Listed entries:
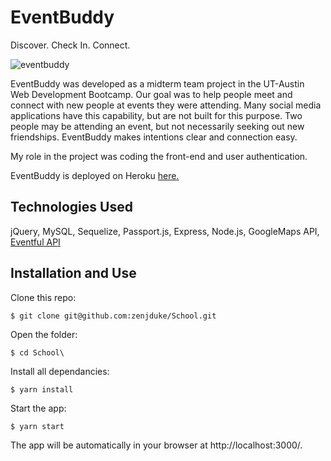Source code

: # EventBuddy
Discover. Check In. Connect. 

![eventbuddy](https://user-images.githubusercontent.com/35474050/52079878-2802c580-255c-11e9-8f85-bad38a6f53ed.gif)

EventBuddy was developed as a midterm team project in the UT-Austin Web Development Bootcamp. Our goal was to help people meet and connect with new people at events they were attending. Many social media applications have this capability, but are not built for this purpose. Two people may be attending an event, but not necessarily seeking out new friendships. EventBuddy makes  intentions clear and connection easy. 

My role in the project was coding the front-end and user authentication.

EventBuddy is deployed on Heroku [here.](https://event-buddy-app.herokuapp.com/)

## Technologies Used

jQuery, MySQL, Sequelize, Passport.js, Express, Node.js, GoogleMaps API, [Eventful API](http://api.eventful.com/)

## Installation and Use

Clone this repo:

`$ git clone git@github.com:zenjduke/School.git`

Open the folder:

`$ cd School\`

Install all dependancies:

`$ yarn install`

Start the app:

`$ yarn start`

The app will be automatically in your browser at http://localhost:3000/.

The task: Everything in the data above gets copied exactly. Only the pictures are skipped.

Result for this task:
Source code

: # EventBuddy
Discover. Check In. Connect. 

![eventbuddy](https://user-images.githubusercontent.com/35474050/52079878-2802c580-255c-11e9-8f85-bad38a6f53ed.gif)

EventBuddy was developed as a midterm team project in the UT-Austin Web Development Bootcamp. Our goal was to help people meet and connect with new people at events they were attending. Many social media applications have this capability, but are not built for this purpose. Two people may be attending an event, but not necessarily seeking out new friendships. EventBuddy makes  intentions clear and connection easy. 

My role in the project was coding the front-end and user authentication.

EventBuddy is deployed on Heroku [here.](https://event-buddy-app.herokuapp.com/)

## Technologies Used

jQuery, MySQL, Sequelize, Passport.js, Express, Node.js, GoogleMaps API, [Eventful API](http://api.eventful.com/)

## Installation and Use

Clone this repo:

`$ git clone git@github.com:zenjduke/School.git`

Open the folder:

`$ cd School\`

Install all dependancies:

`$ yarn install`

Start the app:

`$ yarn start`

The app will be automatically in your browser at http://localhost:3000/.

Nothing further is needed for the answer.